The maker of Corona and Modelo beers delivered better-than-anticipated financial results for its latest quarter, driven by consistent consumer interest in its Mexican beer portfolio including Pacifico and Victoria brands.
Constellation Brands managed to outperform Wall Street expectations despite ongoing challenges across the alcohol industry, with strategic pricing adjustments and enhanced marketing campaigns boosting sales of flagship products like Modelo Especial and Corona Sunbrew.
The beverage company reported quarterly revenue of $1.92 billion for the period ending February 28, representing an 11% year-over-year decline that was less severe than the 13% drop analysts had predicted. Wall Street had forecast revenues of approximately $1.88 billion.
Per-share adjusted earnings reached $1.90 for the quarter, surpassing analyst expectations of $1.72 and providing a bright spot amid broader industry turbulence.
Company leadership expressed optimism about recent performance trends across its beer, wine, and spirits divisions, though executives acknowledged continued market volatility and limited visibility for future quarters.
The alcohol industry continues facing headwinds as consumers reduce discretionary spending amid economic uncertainty. In January, outgoing CEO Bill Newlands cautioned that beer sales would face pressure due to weakening demand among Hispanic consumers. Newlands will step down April 13, with Nicholas Fink taking over leadership.
Recent developments have provided some relief for the company’s cost structure.
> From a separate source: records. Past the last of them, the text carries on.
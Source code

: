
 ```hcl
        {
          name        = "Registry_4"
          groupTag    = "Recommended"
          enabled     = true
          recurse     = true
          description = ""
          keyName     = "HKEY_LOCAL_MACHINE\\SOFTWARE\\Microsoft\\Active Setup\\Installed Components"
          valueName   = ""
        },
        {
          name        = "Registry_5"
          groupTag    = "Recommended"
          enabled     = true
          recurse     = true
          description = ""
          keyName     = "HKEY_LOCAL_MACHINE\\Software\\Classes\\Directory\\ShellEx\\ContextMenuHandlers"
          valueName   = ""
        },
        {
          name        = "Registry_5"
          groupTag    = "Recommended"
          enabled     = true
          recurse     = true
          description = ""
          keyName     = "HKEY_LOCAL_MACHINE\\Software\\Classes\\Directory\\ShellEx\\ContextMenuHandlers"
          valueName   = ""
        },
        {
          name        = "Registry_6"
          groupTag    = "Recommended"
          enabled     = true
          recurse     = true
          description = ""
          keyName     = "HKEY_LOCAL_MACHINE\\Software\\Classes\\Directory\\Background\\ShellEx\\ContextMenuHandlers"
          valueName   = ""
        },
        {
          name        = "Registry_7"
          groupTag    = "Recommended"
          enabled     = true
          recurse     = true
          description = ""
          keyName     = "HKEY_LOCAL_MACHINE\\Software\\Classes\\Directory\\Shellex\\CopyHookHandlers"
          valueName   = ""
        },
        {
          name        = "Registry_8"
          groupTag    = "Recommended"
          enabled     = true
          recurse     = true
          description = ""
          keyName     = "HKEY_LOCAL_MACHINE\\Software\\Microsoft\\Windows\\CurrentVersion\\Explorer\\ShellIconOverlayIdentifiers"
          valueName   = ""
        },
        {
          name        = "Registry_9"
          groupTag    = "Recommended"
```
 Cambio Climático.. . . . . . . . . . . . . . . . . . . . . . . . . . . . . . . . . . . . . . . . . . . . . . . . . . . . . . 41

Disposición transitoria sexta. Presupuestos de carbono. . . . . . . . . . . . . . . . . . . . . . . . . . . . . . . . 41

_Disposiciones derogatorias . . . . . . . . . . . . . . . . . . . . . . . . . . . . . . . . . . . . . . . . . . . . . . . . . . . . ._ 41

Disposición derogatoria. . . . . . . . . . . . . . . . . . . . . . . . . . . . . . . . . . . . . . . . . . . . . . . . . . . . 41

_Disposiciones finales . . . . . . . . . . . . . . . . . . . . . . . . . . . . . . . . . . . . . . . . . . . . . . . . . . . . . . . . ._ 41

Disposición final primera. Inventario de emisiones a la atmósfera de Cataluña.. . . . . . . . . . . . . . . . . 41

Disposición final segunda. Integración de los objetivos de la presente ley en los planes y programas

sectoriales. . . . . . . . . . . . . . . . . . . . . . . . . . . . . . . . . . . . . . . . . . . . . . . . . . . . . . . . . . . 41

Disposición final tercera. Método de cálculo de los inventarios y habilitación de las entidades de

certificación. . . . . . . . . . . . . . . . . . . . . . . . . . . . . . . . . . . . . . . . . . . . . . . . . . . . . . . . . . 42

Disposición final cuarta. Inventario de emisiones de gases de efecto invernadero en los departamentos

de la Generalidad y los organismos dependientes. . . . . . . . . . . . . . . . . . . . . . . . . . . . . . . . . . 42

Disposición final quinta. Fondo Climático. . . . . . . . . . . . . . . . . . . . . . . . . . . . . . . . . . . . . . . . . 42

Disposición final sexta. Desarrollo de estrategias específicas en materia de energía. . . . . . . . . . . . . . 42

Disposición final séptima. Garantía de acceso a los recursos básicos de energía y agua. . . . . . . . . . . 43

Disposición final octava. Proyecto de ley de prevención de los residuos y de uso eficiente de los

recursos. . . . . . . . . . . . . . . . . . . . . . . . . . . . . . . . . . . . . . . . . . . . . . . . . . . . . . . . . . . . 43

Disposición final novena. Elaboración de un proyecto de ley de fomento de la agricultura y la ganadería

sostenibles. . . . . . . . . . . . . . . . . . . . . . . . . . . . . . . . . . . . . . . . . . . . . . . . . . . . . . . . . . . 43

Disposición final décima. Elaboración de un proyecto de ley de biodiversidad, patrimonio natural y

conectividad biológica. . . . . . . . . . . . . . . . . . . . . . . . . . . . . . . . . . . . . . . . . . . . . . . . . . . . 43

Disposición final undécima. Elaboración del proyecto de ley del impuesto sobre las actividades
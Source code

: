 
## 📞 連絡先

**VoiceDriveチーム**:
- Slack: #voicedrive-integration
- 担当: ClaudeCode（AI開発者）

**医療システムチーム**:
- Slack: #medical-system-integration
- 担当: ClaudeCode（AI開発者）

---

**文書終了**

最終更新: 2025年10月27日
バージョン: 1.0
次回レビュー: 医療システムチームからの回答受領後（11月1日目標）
Under a new U.S. government announcement this month, Constellation’s products are exempt from aluminum tariffs beginning April 6, which should ease margin pressures moving forward.
The company is banking on product innovation to drive future growth, including new offerings like Modelo Chelada Suprema and Limon y Sal non-alcoholic beverages, along with expanded packaging options.
Looking ahead, Constellation projects fiscal 2027 organic sales will range from a 1% decline to 1% growth, a significant improvement from the anticipated 10% drop in fiscal 2026. Annual adjusted earnings are expected to fall between $11.20 and $11.90 per share for fiscal 2027, below analyst estimates of $12.36.
Company shares, which have declined approximately 38% in 2025, dropped an additional 1.5% in after-hours trading following the earnings announcement.